Subito la cancellazione del superticket

Tuttavia, per il premier Giuseppe Conte, la riforma del ticket sanitario non sarà inserita in manovra 2020 ma, con ogni probabilità, sarà discussa in una fase successiva.

In manovra sarà con ogni probabilità discussa l’abolizione del superticket sanitario, ma niente di più per adesso. “Il capitolo ticket è programmato – ha detto il premier -, ma non domattina. Il nostro progetto non scade a dicembre ma è da attuare nel corso della legislatura”. Serve più tempo, quindi, per attuare bene la riforma che, benché corretta e orientata nel rispetto dell’equità sociale, ha bisogno di più tempo per essere studiata e implementata. Così come per la rimodulazione degli scaglioni e delle aliquote Irpef di cui si sta discutendo animosamente fra le forze politiche.

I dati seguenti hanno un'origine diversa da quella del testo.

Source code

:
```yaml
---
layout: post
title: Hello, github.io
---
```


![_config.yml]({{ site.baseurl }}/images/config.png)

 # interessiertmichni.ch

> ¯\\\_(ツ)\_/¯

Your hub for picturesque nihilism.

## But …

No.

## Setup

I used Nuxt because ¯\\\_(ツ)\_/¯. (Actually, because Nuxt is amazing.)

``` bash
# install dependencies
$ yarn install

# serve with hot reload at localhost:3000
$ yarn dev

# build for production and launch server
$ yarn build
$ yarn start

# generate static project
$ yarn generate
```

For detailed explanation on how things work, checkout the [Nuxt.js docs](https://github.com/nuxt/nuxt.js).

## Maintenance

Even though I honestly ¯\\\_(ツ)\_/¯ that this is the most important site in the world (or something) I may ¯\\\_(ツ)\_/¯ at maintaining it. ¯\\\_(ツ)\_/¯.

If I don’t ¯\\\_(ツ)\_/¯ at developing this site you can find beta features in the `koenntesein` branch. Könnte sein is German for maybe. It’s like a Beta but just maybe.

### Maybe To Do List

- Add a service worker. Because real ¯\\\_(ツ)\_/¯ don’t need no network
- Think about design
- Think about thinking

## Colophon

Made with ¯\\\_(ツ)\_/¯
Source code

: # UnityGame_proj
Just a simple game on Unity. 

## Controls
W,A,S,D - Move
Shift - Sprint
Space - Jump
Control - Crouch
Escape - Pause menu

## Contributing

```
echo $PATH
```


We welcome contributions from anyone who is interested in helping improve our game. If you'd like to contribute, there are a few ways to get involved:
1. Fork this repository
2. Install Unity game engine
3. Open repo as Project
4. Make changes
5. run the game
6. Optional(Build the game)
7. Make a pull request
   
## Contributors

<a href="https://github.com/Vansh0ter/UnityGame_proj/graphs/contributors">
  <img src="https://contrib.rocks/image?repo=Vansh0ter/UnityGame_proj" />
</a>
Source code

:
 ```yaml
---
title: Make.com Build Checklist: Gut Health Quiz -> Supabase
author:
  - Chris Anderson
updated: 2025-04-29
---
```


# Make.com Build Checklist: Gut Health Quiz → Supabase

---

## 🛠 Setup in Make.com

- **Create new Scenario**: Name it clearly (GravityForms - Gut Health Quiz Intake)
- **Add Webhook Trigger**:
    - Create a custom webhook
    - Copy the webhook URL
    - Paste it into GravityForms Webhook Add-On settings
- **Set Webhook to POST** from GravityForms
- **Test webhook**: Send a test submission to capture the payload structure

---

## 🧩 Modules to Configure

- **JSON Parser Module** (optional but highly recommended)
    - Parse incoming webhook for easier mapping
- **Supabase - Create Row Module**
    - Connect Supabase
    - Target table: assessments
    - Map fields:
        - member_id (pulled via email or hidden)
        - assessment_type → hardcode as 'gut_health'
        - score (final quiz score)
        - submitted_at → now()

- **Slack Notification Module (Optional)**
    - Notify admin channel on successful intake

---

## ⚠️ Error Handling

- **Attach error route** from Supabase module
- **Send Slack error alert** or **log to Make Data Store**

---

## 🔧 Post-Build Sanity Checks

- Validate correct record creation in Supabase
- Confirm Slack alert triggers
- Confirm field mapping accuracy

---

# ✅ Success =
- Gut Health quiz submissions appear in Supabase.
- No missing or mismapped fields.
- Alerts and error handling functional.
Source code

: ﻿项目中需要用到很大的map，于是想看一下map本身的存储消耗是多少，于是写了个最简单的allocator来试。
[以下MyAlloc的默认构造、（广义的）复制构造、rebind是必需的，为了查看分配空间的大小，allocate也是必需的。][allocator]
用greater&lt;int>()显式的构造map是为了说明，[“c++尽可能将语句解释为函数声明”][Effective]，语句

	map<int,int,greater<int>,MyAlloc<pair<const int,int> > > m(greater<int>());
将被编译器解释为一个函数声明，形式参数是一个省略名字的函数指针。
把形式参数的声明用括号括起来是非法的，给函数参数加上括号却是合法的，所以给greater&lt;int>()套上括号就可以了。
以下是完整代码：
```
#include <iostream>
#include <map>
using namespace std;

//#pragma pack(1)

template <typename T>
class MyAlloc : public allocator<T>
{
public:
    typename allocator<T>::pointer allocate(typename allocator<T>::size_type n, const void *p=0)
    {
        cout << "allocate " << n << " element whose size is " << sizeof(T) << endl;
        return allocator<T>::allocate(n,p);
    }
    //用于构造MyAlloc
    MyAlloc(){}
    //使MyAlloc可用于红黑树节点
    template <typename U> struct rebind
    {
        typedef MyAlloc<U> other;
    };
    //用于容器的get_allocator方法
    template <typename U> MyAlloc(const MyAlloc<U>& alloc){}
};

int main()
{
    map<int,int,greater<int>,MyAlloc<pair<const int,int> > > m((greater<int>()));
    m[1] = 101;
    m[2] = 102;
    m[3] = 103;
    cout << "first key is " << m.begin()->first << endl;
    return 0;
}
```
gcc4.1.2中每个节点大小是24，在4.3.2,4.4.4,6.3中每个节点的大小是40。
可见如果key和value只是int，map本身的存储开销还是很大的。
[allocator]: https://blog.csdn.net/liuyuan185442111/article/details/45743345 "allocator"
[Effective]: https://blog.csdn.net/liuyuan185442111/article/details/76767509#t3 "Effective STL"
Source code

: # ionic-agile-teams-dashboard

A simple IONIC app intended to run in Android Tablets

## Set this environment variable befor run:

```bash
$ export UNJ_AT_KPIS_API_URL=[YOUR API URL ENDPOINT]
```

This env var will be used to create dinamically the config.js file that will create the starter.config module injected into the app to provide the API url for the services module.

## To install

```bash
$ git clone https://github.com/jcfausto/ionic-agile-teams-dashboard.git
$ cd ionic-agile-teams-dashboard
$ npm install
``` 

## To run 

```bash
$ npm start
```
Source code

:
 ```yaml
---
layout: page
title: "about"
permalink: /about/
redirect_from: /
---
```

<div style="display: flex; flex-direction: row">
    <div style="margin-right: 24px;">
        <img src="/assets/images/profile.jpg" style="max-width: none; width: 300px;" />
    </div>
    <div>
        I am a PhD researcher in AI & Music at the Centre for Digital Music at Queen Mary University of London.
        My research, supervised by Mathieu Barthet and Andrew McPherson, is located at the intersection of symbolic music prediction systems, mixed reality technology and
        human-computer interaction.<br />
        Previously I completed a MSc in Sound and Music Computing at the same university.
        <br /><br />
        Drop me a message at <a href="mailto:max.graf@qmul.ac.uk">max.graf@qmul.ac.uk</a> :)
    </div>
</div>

Ma a pagare di più sarebbero gli onesti

Una presa di tempo che serve anche a dipanare i dubbi che sono scaturiti sulla riforma del pagamento del ticket sanitario. In dettaglio, la riforma prevede che la prestazione sanitaria verrebbe pagata dal cittadino fino a un limite massimo annuale stabilito dallo stato, in base al reddito. Una sorta di franchigia. Superata tale soglia, il contribuente non pagherebbe più nulla. Ed è proprio su tale limite che non si riesce a trovare la quadra poiché lo Stato dovrebbe assegnare una soglia definita in base ai redditi dichiarati prendendo per buone le dichiarazioni rilasciate dai cittadini per i redditi presunti con beneficio di verifica da parte della pubblica amministrazione ed eventuale macchinosa azione di recupero delle differenze qualora i redditi siano diversi. E’ chiaro che in un contesto simile, è difficile verificare e sgravare la sanità da simili incombenze col risultato che la spesa sanitaria non diminuirebbe.